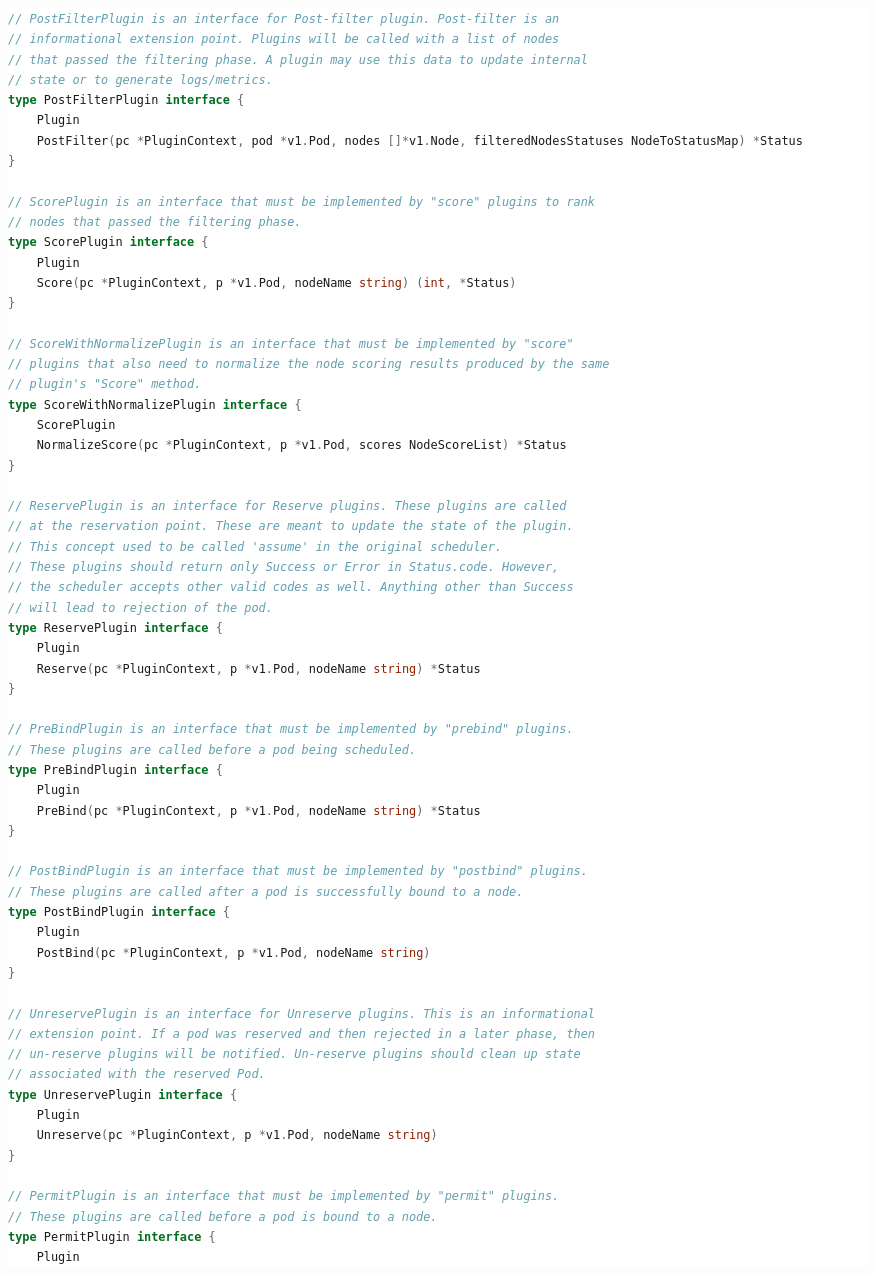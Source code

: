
 ```go
// PostFilterPlugin is an interface for Post-filter plugin. Post-filter is an
// informational extension point. Plugins will be called with a list of nodes
// that passed the filtering phase. A plugin may use this data to update internal
// state or to generate logs/metrics.
type PostFilterPlugin interface {
	Plugin
	PostFilter(pc *PluginContext, pod *v1.Pod, nodes []*v1.Node, filteredNodesStatuses NodeToStatusMap) *Status
}

// ScorePlugin is an interface that must be implemented by "score" plugins to rank
// nodes that passed the filtering phase.
type ScorePlugin interface {
	Plugin
	Score(pc *PluginContext, p *v1.Pod, nodeName string) (int, *Status)
}

// ScoreWithNormalizePlugin is an interface that must be implemented by "score"
// plugins that also need to normalize the node scoring results produced by the same
// plugin's "Score" method.
type ScoreWithNormalizePlugin interface {
	ScorePlugin
	NormalizeScore(pc *PluginContext, p *v1.Pod, scores NodeScoreList) *Status
}

// ReservePlugin is an interface for Reserve plugins. These plugins are called
// at the reservation point. These are meant to update the state of the plugin.
// This concept used to be called 'assume' in the original scheduler.
// These plugins should return only Success or Error in Status.code. However,
// the scheduler accepts other valid codes as well. Anything other than Success
// will lead to rejection of the pod.
type ReservePlugin interface {
	Plugin
	Reserve(pc *PluginContext, p *v1.Pod, nodeName string) *Status
}

// PreBindPlugin is an interface that must be implemented by "prebind" plugins.
// These plugins are called before a pod being scheduled.
type PreBindPlugin interface {
	Plugin
	PreBind(pc *PluginContext, p *v1.Pod, nodeName string) *Status
}

// PostBindPlugin is an interface that must be implemented by "postbind" plugins.
// These plugins are called after a pod is successfully bound to a node.
type PostBindPlugin interface {
	Plugin
	PostBind(pc *PluginContext, p *v1.Pod, nodeName string)
}

// UnreservePlugin is an interface for Unreserve plugins. This is an informational
// extension point. If a pod was reserved and then rejected in a later phase, then
// un-reserve plugins will be notified. Un-reserve plugins should clean up state
// associated with the reserved Pod.
type UnreservePlugin interface {
	Plugin
	Unreserve(pc *PluginContext, p *v1.Pod, nodeName string)
}

// PermitPlugin is an interface that must be implemented by "permit" plugins.
// These plugins are called before a pod is bound to a node.
type PermitPlugin interface {
	Plugin
```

--*--

Your copy of the records must be exact and must contain no pictures.

Source code

:
 ```go
// PostFilterPlugin is an interface for Post-filter plugin. Post-filter is an
// informational extension point. Plugins will be called with a list of nodes
// that passed the filtering phase. A plugin may use this data to update internal
// state or to generate logs/metrics.
type PostFilterPlugin interface {
	Plugin
	PostFilter(pc *PluginContext, pod *v1.Pod, nodes []*v1.Node, filteredNodesStatuses NodeToStatusMap) *Status
}

// ScorePlugin is an interface that must be implemented by "score" plugins to rank
// nodes that passed the filtering phase.
type ScorePlugin interface {
	Plugin
	Score(pc *PluginContext, p *v1.Pod, nodeName string) (int, *Status)
}

// ScoreWithNormalizePlugin is an interface that must be implemented by "score"
// plugins that also need to normalize the node scoring results produced by the same
// plugin's "Score" method.
type ScoreWithNormalizePlugin interface {
	ScorePlugin
	NormalizeScore(pc *PluginContext, p *v1.Pod, scores NodeScoreList) *Status
}

// ReservePlugin is an interface for Reserve plugins. These plugins are called
// at the reservation point. These are meant to update the state of the plugin.
// This concept used to be called 'assume' in the original scheduler.
// These plugins should return only Success or Error in Status.code. However,
// the scheduler accepts other valid codes as well. Anything other than Success
// will lead to rejection of the pod.
type ReservePlugin interface {
	Plugin
	Reserve(pc *PluginContext, p *v1.Pod, nodeName string) *Status
}

// PreBindPlugin is an interface that must be implemented by "prebind" plugins.
// These plugins are called before a pod being scheduled.
type PreBindPlugin interface {
	Plugin
	PreBind(pc *PluginContext, p *v1.Pod, nodeName string) *Status
}

// PostBindPlugin is an interface that must be implemented by "postbind" plugins.
// These plugins are called after a pod is successfully bound to a node.
type PostBindPlugin interface {
	Plugin
	PostBind(pc *PluginContext, p *v1.Pod, nodeName string)
}

// UnreservePlugin is an interface for Unreserve plugins. This is an informational
// extension point. If a pod was reserved and then rejected in a later phase, then
// un-reserve plugins will be notified. Un-reserve plugins should clean up state
// associated with the reserved Pod.
type UnreservePlugin interface {
	Plugin
	Unreserve(pc *PluginContext, p *v1.Pod, nodeName string)
}

// PermitPlugin is an interface that must be implemented by "permit" plugins.
// These plugins are called before a pod is bound to a node.
type PermitPlugin interface {
	Plugin
```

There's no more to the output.